Before we begin the algorithm, we will look at the derivation of the inference algorithms from the Latent Dirichlet Algorithm using calculus, probability formulas, and mathematical analysis. From this we will be able to determine a MCMC style algorithm by maximizing the likelihood function. After obtaining the tweets, we will do a general sentiment analysis, looking primarily at the polarity - positive, negative, or neutral. To do this, we will first have to prepare the data. So, we will tokenize the tweets, splitting them into a list of lists of words. We will also normalize, remove noise, and clean and stem the data. For this part, we will convert words into their canonical form to make sure there are no repeats. We will also get rid of hyperlinks, connecting words like “is” or “the”, twitter handles, and extra blank space.

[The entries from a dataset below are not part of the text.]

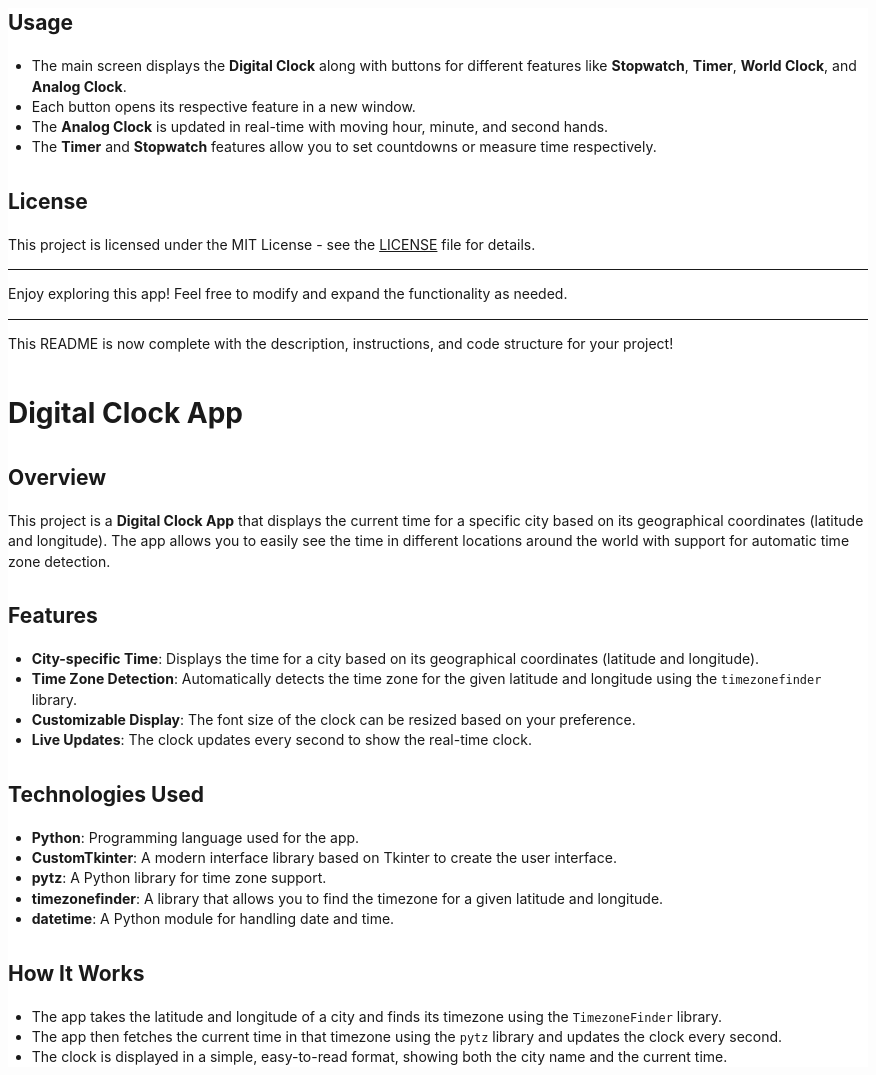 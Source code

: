 ## Usage

- The main screen displays the **Digital Clock** along with buttons for different features like **Stopwatch**, **Timer**, **World Clock**, and **Analog Clock**.
- Each button opens its respective feature in a new window.
- The **Analog Clock** is updated in real-time with moving hour, minute, and second hands.
- The **Timer** and **Stopwatch** features allow you to set countdowns or measure time respectively.



## License
This project is licensed under the MIT License - see the [LICENSE](LICENSE) file for details.

---

Enjoy exploring this app! Feel free to modify and expand the functionality as needed.

---

This README is now complete with the description, instructions, and code structure for your project!





# Digital Clock App

## Overview
This project is a **Digital Clock App** that displays the current time for a specific city based on its geographical coordinates (latitude and longitude). The app allows you to easily see the time in different locations around the world with support for automatic time zone detection.

## Features
- **City-specific Time**: Displays the time for a city based on its geographical coordinates (latitude and longitude).
- **Time Zone Detection**: Automatically detects the time zone for the given latitude and longitude using the `timezonefinder` library.
- **Customizable Display**: The font size of the clock can be resized based on your preference.
- **Live Updates**: The clock updates every second to show the real-time clock.

## Technologies Used
- **Python**: Programming language used for the app.
- **CustomTkinter**: A modern interface library based on Tkinter to create the user interface.
- **pytz**: A Python library for time zone support.
- **timezonefinder**: A library that allows you to find the timezone for a given latitude and longitude.
- **datetime**: A Python module for handling date and time.

## How It Works
- The app takes the latitude and longitude of a city and finds its timezone using the `TimezoneFinder` library.
- The app then fetches the current time in that timezone using the `pytz` library and updates the clock every second.
- The clock is displayed in a simple, easy-to-read format, showing both the city name and the current time.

Once the data is ready to be analyzed, we will compare the words in each tweet to two databases of positive and negative words. The positive words will give a value of 1, while negative words will give a value of -1. The average resulting number for the tweet will provide its polarity. If the final value is between -1 and -.4, it will have a negative sentiment; if it is between -.4 and .4 it will be neutral; and if it is between .4 and 1 it will be positive. We will then calculate how many overall positive and negative tweets there were and the percentages of each.
After collecting the data from applicable tweets and recording sentiment data, we will also look to create regressions that reveal the correlation between tweets that contain certain keywords and their resulting sentiment values. We could also produce scatter plots and other types of charts to visually represent the sentiment data, such as graphing sentiment of tweets over time and categorizing tweets by sentiment and keywords that are statistically significant to the sentiment score. In today’s age of social media, we feel this analysis can be extremely useful to companies looking to evaluate their brand image, marketers trying to pick up on consumer sentiment, and even government agencies attempting to gauge public opinion. This is a topic we are very interested in and we are excited to dive deeper into exploring how to leverage social media to gain impactful insights.